Abstract
Follicular lymphoma (FL) is a generally indolent disease, yet clinical outcomes vary, with a persistent risk of histologic transformation (HT). Risk stratification at diagnosis remains challenging, particularly predicting HT, a key event that impacts prognosis and treatment strategy. FDG-PET imaging is standard for FL staging and identifies FDG uptake as a maximum standardized uptake value (SUVmax) for each lesion. However, the prognostic significance of SUVmax in FL remains unclear. Prior studies evaluating SUVmax as a risk factor for HT yielded inconsistent findings due to limited sample sizes and substantial overlap in SUVmax values observed in FL and HT. In clinical practice, some patients (pts) whose disease manifests as lesions with high SUVmax receive anthracycline-based chemoimmunotherapy (e.g. CHOP vs CVP or bendamustine), which may confound the relationship between SUVmax and outcomes, including the risk of HT. Here, we investigated the association between baseline (b)SUVmax and HT, and whether treatment regimens might influence this relationship.

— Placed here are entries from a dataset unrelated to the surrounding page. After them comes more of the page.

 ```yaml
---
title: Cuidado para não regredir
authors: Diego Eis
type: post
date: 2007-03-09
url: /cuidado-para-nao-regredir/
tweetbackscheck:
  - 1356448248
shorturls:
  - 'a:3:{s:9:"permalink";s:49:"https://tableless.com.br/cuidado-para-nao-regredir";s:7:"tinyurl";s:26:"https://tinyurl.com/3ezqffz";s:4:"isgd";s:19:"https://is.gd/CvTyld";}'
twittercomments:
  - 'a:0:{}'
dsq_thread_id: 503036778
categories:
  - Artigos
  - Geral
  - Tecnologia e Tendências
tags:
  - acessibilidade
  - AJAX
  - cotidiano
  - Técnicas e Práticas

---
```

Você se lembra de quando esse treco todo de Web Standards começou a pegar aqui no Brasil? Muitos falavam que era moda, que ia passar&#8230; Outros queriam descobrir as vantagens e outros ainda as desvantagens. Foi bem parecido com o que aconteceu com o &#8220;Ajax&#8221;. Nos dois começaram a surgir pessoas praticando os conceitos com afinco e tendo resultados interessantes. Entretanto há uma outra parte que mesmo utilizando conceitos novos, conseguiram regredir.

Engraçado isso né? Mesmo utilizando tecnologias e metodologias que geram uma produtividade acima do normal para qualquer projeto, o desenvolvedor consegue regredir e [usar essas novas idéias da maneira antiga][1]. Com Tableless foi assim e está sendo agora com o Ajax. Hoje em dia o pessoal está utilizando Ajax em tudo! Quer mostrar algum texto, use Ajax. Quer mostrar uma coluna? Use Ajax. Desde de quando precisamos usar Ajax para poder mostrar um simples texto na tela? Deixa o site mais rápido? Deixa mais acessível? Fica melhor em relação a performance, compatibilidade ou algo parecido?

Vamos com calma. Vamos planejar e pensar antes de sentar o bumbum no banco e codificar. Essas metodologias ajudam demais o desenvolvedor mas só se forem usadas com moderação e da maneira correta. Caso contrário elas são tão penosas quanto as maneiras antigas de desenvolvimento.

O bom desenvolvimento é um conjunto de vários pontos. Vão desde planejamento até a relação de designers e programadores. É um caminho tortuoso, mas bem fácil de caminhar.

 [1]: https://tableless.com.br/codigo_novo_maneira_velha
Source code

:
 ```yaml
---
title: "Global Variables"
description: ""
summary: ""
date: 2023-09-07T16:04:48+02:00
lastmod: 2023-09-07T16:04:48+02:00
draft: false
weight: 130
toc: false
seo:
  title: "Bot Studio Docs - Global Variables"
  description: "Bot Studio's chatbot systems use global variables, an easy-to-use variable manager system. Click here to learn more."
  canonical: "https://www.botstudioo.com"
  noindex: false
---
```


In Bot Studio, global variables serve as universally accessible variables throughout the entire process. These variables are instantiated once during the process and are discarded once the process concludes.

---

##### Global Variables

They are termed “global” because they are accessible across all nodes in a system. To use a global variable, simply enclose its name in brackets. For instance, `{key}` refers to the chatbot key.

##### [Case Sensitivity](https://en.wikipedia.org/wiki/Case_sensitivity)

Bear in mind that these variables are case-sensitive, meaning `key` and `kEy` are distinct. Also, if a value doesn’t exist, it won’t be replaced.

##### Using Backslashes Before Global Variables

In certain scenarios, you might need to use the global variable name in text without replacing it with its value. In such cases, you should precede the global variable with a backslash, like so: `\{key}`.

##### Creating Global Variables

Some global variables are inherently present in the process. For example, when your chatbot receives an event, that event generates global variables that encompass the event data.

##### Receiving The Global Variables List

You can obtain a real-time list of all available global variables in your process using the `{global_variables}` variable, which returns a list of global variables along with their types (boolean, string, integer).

This single-center retrospective observational study interrogated the FL MSKCC database to identify pts diagnosed between 01/1998 and 08/2023 with a biopsy-proven grade 1-3A FL and PET-CT at diagnosis (within 3 months of biopsy). Pts with any aggressive lymphoma within 3 months of diagnosis, such as FL3B, DLBCL and HGBCL (including those re-biopsied to rule out HT), were excluded, as were those with in situ, primary cutaneous, duodenal, marrow-only, or testicular FL. All baseline and recurrent biopsy specimens were reviewed by MSK pathologists; HT was diagnosed using established pathology criteria. On initial PET-CT, bSUVmax was defined as the measured FDG uptake in the voxel with the highest FDG-uptake within the tumor. bSUVmax was assessed both as a continuous variable and with cutoffs of >9 and >12.9 (i.e. cohort median and upper quartile). A high tumor proliferation index was defined as Ki67 >30% assessed on the initial biopsy using IHC.
Of 2643 pts with bSUVmax data, 268 pts (10.1%) experienced biopsy-confirmed HT at some point in their disease course (median follow-up: 6.5 years). The median time to HT from diagnosis was 3 years (95%CI 2.7,3.4). Among pts experiencing HT, 134(50%) were initially observed, whereas 113(42%) received systemic therapy and 21(8%) radiotherapy. Most of the 113 pts treated with systemic therapy, received immunochemotherapy (n=83), including anthracycline-based (n=52) and bendamustine-based (n=31) regimens; 29 pts underwent rituximab monotherapy and one rituximab-lenalidomide. Pts who developed HT were more likely to have baseline high-risk FLIPI, elevated LDH levels, and bone marrow involvement. The median bSUVmax for the entire cohort was 9.0 (IQR 6.0–12.9), with similar values for pts whose disease did and did not transform (p=0.46). Likewise, pts with bSUVmax above the upper quartile (>12.9) had comparable HT rates to those with below 12.9 (p=0.44). This lack of association remained consistent across management strategies, including systemic therapy, observation, and radiation therapy (p=0.78). Patients treated with anthracycline-based regimens had higher bSUVmax compared to those treated with bendamustine-based therapy(p < .001). However, other baseline characteristics did not differ between treatment groups. In multivariable analysis including bSUVmax and treatment regimen, neither was independently associated with the risk of HT(p=0.89). Median time to HT was shorter in pts with bSUVmax >9 or >12.9, compared to those below these thresholds (2.1 vs. 3.9 y, p<0.01; and 2 vs. 3.2 y, p=0.029, respectively). Time to HT was also shorter with bendamustine- vs anthracycline-based regimen (1.3 vs 3 y, p=.019). In a Cox regression model including significant HT risk factors, both higher bSUVmax and bendamustine-based regimen were independently associated with shorter time to HT (p=.005 and p=.014, respectively). Although median bSUVmax was higher in pts with Ki67>30% (10.5 vs 8.9. p<0.01), this parameter was not associated with risk (p=0.89) or time to occurrence of HT.
In this large series, both higher bSUVmax and bendamustine-based therapy were independently associated with shorter time to HT, suggesting that FDG uptake may reflect underlying tumor and/or microenvironmental features that interact with treatment options, thereby influencing the timing but not the likelihood of transformation.